*WORK TASK*
Check each line of the listing below for "conflicts" and state how many lines contain it, with no other words.

'''

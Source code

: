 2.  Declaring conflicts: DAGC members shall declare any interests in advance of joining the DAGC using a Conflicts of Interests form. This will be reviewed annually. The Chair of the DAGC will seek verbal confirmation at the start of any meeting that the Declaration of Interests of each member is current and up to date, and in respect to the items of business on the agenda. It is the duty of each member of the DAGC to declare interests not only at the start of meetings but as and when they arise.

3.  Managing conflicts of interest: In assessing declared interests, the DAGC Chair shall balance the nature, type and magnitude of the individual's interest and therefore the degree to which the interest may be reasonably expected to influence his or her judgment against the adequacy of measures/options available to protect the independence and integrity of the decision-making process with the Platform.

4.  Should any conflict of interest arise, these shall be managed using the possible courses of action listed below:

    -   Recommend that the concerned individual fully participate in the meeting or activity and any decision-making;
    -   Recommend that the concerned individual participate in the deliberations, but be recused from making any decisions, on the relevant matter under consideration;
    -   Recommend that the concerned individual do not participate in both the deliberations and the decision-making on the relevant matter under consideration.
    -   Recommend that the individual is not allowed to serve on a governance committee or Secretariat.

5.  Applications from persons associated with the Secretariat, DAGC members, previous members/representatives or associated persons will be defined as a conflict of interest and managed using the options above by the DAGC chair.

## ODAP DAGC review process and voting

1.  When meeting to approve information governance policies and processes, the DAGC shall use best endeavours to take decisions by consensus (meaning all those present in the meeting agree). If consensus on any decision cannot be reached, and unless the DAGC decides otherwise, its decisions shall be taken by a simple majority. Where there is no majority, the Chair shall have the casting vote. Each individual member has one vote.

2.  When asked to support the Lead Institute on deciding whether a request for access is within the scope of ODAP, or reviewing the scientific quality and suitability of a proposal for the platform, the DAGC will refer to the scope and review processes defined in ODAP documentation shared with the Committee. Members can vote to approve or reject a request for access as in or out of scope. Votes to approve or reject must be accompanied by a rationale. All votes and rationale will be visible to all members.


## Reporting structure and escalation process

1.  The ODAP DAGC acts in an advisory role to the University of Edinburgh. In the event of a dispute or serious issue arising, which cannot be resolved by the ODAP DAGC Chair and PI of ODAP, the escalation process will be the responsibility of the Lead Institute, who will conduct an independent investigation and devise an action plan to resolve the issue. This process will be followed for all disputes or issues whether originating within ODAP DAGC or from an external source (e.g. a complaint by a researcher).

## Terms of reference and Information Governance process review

'''

*TASK RESULT*
2